The two-storey home at Sylvania in Sydney’s south had been owned by jailed drug trafficker Alexander Luis Leon and his father.
Leon, 48, is currently serving a three-and-a-half year jail term after pleading guilty to money laundering and deemed supply of a prohibited drug.
He was arrested when, in April 2017, Australian Federal Police investigating a Colombian organised crime gang operating in Sydney raided the property.
The two-storey house in Sylvania, Sydney is for sale for $2.76million (pictured)
A secret door behind a bookshelf in a southern Sydney house (pictured) led to a sophisticated drug operation by a Colombian gang
Inside they discovered two hidden rooms accessed via a fake bookshelf.
Flipping a switch the bookshelf automatically retracted revealing a rudimentary drug lab containing cocaine, cannabis, cannabis resin, a substance used to cut drugs, and scales.

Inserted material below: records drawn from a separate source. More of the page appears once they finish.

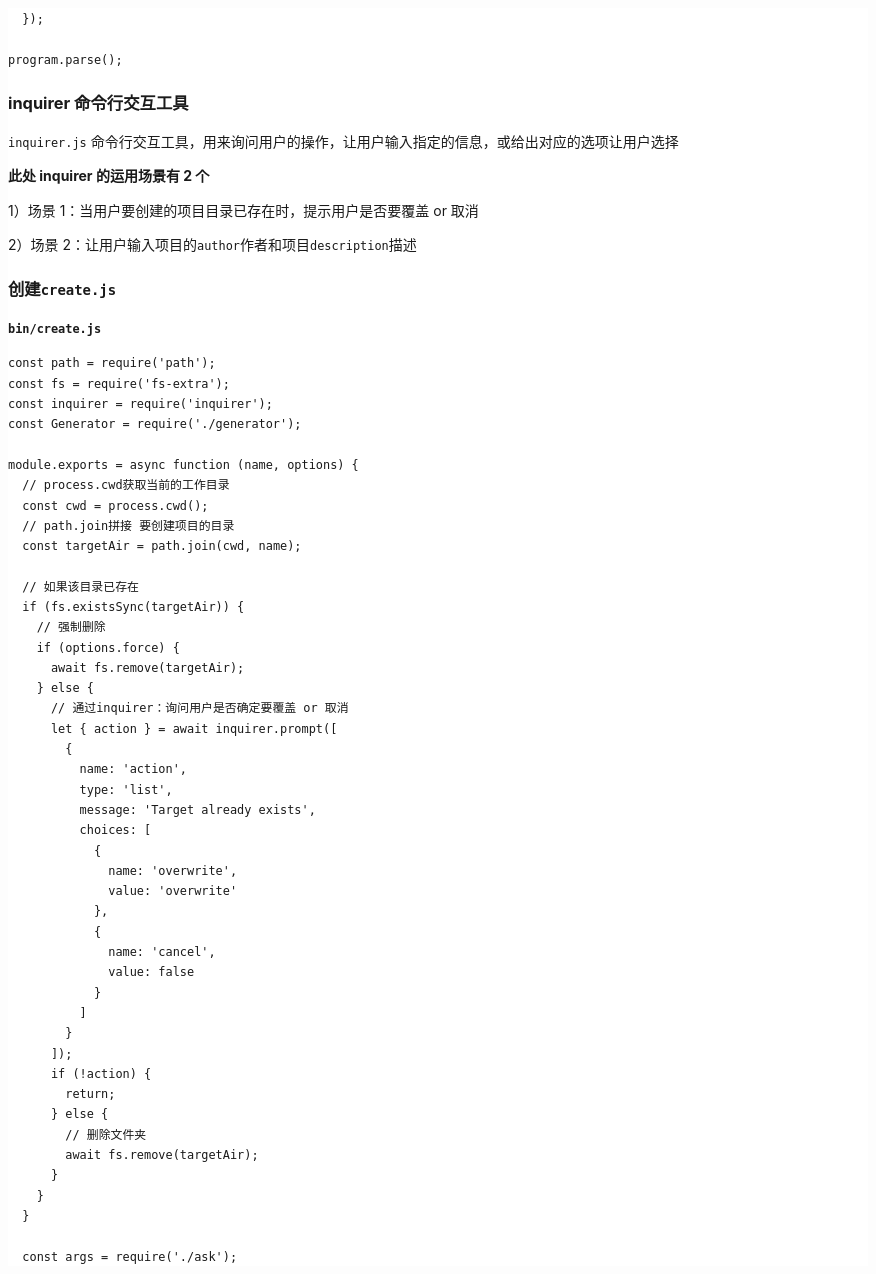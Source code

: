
 ```
  });

program.parse();
```

### inquirer 命令行交互工具

`inquirer.js` 命令行交互工具，用来询问用户的操作，让用户输入指定的信息，或给出对应的选项让用户选择

**此处 inquirer 的运用场景有 2 个**

1）场景 1：当用户要创建的项目目录已存在时，提示用户是否要覆盖 or 取消

2）场景 2：让用户输入项目的`author`作者和项目`description`描述

### 创建`create.js`

**`bin/create.js`**

```
const path = require('path');
const fs = require('fs-extra');
const inquirer = require('inquirer');
const Generator = require('./generator');

module.exports = async function (name, options) {
  // process.cwd获取当前的工作目录
  const cwd = process.cwd();
  // path.join拼接 要创建项目的目录
  const targetAir = path.join(cwd, name);

  // 如果该目录已存在
  if (fs.existsSync(targetAir)) {
    // 强制删除
    if (options.force) {
      await fs.remove(targetAir);
    } else {
      // 通过inquirer：询问用户是否确定要覆盖 or 取消
      let { action } = await inquirer.prompt([
        {
          name: 'action',
          type: 'list',
          message: 'Target already exists',
          choices: [
            {
              name: 'overwrite',
              value: 'overwrite'
            },
            {
              name: 'cancel',
              value: false
            }
          ]
        }
      ]);
      if (!action) {
        return;
      } else {
        // 删除文件夹
        await fs.remove(targetAir);
      }
    }
  }

  const args = require('./ask');
```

Investigators also found mobiles phones and electronic equipment that can sweep a room for surveillance devices, or ‘bugs’.
Two replica firearms and $130,000 in cash were found in other areas of the house.
Leon’s father was not charged with any criminal offence but agreed with a NSW Supreme Court ruling that the house be forfeited to police as an instrument of crime.
A raid was conducted at the house in 2017 where AFP officers found the rooms in a cellar behind an entrance disguised as a bookshelf
Australian Federal Police have seized the Sylvania property under the Proceeds of Crime Act
AFP National Manager Criminal Assets Confiscation, Stefan Jerga said the AFP was determined criminals would not get to keep the profits of crime.
‘We will charge offenders and seize the instruments and ill-gotten gains used to bankroll their lavish lifestyles,’ Mr Jerga said.
‘The AFP wants to ensure that when offenders are released from jail they no longer have the spoils of criminal activity at their disposal.
‘Law-abiding Australians work hard to buy their first home, they go to work, they pay their taxes and they save up for a deposit.
‘Organised criminals flout their greed and often use violence in accumulating their criminal wealth.’
The owner of the house (pictured) won’t see a cent with the proceeds of the sale going back into community crime preventions programs
The house is being listed for a sale price between $1.64 and $2.76million.
The proceeds from the sale of the house will go to the Australian Financial Security Authority to be placed in the Confiscated Assets Account.
The account is then used by the Minister for Home Affairs for community law enforcement initiatives.